= Raging Cow =

Line of milk-based beverages

Raging Cow was a line of milk-based beverages created by Dr Pepper/Seven Up. The five flavors were Berry Mixed Up, Chocolate Caramel Craze, Chocolate Insanity, Jamocha Frenzy, and Piña Colada Chaos.

The mascot of the beverage, an angry cow fed up with "boring milk", was also known as The Raging Cow.

== Marketing controversy ==
After the introduction of the beverage in March 2003, there was controversy over the strategy of marketing agency Richards Interactive to capitalize on the then-novel weblog phenomenon. Along with whimsical blogs "authored" by the product's barnyard mascots, six teenagers were hired to promote the drink in otherwise authentic blogs. Although the intent was to gain a stronger, more credible connection with the young target audience, adult observers saw the tactic as disingenuous and subversive and staged a boycott, which attracted press coverage. The campaign is now regarded as a failure.
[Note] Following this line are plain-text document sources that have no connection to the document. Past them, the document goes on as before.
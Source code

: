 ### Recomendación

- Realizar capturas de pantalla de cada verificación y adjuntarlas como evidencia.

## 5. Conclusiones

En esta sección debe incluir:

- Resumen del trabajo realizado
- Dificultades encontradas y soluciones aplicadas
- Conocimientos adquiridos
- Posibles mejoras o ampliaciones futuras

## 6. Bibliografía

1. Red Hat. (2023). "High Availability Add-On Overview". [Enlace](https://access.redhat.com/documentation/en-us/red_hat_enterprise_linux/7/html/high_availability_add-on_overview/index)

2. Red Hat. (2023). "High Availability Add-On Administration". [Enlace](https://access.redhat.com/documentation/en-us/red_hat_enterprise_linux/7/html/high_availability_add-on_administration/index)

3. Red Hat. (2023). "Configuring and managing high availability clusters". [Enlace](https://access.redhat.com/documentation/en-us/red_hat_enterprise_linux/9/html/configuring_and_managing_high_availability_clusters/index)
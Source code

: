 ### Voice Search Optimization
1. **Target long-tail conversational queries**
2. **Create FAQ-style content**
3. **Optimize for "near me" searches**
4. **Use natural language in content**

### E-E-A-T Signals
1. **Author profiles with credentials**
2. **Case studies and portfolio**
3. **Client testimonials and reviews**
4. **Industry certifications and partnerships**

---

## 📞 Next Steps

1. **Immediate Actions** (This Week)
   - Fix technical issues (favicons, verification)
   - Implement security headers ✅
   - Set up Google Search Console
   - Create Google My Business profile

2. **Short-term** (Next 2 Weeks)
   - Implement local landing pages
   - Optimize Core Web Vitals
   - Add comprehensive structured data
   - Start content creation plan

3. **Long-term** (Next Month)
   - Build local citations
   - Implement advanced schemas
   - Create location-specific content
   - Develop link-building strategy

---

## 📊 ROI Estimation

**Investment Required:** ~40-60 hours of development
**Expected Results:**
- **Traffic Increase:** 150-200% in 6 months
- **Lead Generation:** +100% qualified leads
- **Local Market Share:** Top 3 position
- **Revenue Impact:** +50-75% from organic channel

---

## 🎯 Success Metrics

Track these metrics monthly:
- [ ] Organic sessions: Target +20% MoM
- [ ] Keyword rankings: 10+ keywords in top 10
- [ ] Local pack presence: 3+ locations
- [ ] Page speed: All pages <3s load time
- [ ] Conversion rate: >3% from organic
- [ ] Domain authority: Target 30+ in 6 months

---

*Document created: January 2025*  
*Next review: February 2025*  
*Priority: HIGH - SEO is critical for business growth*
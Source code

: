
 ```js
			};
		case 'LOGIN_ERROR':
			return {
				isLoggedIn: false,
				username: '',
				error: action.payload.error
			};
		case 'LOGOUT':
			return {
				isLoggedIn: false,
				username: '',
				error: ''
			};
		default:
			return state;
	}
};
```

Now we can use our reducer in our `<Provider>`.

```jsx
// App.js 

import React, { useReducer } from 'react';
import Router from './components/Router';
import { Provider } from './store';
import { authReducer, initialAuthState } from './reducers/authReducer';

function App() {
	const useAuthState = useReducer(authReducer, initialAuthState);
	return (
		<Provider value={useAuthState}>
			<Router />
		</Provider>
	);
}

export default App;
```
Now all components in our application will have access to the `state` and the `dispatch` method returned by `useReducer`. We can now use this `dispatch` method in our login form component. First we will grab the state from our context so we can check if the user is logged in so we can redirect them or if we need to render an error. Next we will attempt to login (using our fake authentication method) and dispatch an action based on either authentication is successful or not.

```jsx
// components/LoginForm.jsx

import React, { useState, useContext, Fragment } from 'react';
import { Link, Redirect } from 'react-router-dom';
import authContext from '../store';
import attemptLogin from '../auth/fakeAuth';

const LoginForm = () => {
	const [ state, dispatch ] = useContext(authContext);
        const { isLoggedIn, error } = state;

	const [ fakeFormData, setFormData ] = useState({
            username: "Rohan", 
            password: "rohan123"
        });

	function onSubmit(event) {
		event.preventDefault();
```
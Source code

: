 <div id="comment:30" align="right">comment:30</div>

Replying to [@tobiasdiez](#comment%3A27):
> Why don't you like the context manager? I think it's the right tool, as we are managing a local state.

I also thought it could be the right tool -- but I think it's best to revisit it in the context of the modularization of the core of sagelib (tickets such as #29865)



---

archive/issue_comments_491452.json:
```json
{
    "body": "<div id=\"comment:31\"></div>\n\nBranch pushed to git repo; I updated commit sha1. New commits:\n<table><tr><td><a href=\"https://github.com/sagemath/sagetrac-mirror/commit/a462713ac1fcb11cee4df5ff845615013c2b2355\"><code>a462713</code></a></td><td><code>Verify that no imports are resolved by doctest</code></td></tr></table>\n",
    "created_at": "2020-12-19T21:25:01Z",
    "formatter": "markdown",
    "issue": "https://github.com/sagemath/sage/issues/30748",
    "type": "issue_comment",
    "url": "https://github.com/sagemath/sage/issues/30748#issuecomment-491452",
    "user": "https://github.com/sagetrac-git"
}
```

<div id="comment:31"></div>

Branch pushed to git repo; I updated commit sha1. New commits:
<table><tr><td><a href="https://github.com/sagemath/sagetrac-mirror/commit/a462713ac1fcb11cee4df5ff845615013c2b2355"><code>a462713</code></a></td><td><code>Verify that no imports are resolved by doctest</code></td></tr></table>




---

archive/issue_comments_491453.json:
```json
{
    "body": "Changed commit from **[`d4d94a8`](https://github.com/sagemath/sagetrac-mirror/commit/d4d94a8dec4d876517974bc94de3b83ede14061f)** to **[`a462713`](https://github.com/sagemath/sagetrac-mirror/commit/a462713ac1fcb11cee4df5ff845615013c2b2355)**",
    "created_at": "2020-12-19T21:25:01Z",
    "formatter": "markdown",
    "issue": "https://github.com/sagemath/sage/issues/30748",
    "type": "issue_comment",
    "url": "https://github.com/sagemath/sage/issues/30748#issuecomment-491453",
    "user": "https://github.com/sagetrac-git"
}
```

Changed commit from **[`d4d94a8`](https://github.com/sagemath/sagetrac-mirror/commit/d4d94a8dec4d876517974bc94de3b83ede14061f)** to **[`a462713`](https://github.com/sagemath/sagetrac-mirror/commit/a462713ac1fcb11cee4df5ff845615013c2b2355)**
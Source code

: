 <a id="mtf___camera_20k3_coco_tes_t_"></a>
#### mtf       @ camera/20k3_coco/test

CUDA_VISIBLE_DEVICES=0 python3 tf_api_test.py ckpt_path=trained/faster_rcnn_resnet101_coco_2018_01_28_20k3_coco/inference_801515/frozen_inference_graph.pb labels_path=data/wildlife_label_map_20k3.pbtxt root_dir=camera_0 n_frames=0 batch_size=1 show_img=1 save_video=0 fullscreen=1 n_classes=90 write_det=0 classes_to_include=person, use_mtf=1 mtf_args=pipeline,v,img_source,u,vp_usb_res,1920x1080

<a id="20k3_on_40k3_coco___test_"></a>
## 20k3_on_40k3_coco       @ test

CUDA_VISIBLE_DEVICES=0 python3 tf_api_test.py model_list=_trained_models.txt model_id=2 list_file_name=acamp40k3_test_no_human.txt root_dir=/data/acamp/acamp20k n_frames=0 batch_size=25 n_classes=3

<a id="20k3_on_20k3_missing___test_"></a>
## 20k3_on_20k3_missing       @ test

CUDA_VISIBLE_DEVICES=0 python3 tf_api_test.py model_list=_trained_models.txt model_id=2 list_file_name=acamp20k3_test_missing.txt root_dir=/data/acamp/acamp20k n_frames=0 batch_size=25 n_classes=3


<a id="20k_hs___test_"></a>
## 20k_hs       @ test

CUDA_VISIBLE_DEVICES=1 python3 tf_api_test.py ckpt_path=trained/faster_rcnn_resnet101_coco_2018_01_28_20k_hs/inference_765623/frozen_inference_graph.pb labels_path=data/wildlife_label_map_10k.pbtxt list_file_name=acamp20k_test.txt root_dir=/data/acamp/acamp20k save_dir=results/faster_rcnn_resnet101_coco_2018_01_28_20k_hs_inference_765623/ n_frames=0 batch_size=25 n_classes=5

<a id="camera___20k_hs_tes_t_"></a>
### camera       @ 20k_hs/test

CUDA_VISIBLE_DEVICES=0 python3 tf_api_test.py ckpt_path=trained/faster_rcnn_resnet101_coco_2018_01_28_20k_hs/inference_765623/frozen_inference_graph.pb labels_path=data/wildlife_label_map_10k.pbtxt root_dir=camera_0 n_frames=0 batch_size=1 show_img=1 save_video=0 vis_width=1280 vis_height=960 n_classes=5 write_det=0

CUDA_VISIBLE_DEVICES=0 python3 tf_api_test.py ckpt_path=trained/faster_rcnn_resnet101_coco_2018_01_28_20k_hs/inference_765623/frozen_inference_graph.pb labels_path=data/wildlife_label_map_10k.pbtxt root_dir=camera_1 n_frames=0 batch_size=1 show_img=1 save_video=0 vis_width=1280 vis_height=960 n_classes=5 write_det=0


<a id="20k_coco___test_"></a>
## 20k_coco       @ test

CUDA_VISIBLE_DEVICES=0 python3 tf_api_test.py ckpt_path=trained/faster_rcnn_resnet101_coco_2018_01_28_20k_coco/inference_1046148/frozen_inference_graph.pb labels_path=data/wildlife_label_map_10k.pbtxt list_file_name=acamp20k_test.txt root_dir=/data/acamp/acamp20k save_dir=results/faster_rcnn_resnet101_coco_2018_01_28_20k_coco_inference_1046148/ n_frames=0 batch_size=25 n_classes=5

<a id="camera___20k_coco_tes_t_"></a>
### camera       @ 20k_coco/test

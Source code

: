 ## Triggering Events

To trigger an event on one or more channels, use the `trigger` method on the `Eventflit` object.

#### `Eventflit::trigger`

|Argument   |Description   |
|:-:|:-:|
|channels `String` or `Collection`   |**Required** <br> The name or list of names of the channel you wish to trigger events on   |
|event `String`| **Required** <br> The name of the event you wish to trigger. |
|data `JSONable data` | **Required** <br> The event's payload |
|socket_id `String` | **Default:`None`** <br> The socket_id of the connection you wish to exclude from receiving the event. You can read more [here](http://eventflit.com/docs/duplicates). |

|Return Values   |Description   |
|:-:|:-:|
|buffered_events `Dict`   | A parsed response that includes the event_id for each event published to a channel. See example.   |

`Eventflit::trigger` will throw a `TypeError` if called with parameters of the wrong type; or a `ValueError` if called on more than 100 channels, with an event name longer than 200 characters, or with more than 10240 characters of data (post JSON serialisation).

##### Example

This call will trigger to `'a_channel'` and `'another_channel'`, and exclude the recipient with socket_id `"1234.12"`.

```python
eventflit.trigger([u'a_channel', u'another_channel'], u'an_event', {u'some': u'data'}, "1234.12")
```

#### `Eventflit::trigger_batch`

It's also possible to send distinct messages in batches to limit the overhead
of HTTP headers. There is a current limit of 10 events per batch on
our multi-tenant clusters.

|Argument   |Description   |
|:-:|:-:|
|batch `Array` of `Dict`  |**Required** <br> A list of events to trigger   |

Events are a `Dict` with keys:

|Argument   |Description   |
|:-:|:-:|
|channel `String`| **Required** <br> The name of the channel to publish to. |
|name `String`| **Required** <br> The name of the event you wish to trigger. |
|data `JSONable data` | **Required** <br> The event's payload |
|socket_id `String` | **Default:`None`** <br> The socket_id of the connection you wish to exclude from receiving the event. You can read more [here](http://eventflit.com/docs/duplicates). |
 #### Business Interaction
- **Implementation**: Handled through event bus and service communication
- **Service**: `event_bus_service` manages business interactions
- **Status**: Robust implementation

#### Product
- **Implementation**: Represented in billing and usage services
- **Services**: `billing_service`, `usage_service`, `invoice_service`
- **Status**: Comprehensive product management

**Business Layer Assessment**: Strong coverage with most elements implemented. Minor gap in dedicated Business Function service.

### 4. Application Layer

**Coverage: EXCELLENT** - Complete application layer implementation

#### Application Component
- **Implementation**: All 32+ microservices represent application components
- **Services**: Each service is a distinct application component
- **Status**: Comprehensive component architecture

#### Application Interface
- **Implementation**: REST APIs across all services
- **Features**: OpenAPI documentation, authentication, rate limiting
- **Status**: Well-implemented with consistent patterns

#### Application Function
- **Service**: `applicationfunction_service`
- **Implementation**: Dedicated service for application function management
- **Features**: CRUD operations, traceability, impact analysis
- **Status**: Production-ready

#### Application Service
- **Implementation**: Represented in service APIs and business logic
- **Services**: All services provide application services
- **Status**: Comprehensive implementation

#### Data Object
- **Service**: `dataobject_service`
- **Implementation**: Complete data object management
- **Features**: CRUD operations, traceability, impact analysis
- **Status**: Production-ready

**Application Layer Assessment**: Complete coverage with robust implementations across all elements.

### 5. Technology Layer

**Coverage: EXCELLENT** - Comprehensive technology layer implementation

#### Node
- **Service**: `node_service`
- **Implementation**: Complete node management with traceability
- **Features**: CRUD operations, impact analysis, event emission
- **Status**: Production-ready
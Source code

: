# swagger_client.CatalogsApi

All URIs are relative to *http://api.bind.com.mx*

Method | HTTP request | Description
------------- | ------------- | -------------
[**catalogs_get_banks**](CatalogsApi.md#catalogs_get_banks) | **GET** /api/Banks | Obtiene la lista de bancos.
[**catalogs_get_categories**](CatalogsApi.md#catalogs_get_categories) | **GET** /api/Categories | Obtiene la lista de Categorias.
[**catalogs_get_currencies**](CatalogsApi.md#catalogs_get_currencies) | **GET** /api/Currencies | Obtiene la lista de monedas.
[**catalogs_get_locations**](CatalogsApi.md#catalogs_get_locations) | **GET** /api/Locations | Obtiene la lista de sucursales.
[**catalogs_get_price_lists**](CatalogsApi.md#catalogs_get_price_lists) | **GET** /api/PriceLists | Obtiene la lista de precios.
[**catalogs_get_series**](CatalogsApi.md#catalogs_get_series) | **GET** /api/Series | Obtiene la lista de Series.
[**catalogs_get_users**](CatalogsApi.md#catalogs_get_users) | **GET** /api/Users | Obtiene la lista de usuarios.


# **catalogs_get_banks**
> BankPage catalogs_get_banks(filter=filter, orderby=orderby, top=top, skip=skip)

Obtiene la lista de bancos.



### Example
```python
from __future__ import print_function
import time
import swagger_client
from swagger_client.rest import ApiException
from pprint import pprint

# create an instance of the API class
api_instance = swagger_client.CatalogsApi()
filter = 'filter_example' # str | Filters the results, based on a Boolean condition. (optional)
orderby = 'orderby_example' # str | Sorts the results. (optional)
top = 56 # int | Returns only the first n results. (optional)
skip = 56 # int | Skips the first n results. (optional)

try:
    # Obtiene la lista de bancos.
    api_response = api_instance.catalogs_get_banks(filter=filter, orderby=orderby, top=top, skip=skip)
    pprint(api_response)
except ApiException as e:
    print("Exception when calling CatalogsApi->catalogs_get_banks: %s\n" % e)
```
== Status of the beverage ==
Since the protest began, the official Raging Cow website has gone offline. An official webpage about the beverage still existed at the Dr Pepper/Seven Up website until mid-2006. At first, the Raging Cow beverages were only available in a few cities across the United States, an example of test marketing. Additional information about the distribution of the beverage was never released. Currently, many Raging Cow vending machines are stocked with other Dr Pepper/Seven Up products. No official message was ever given regarding the end of production of the drink.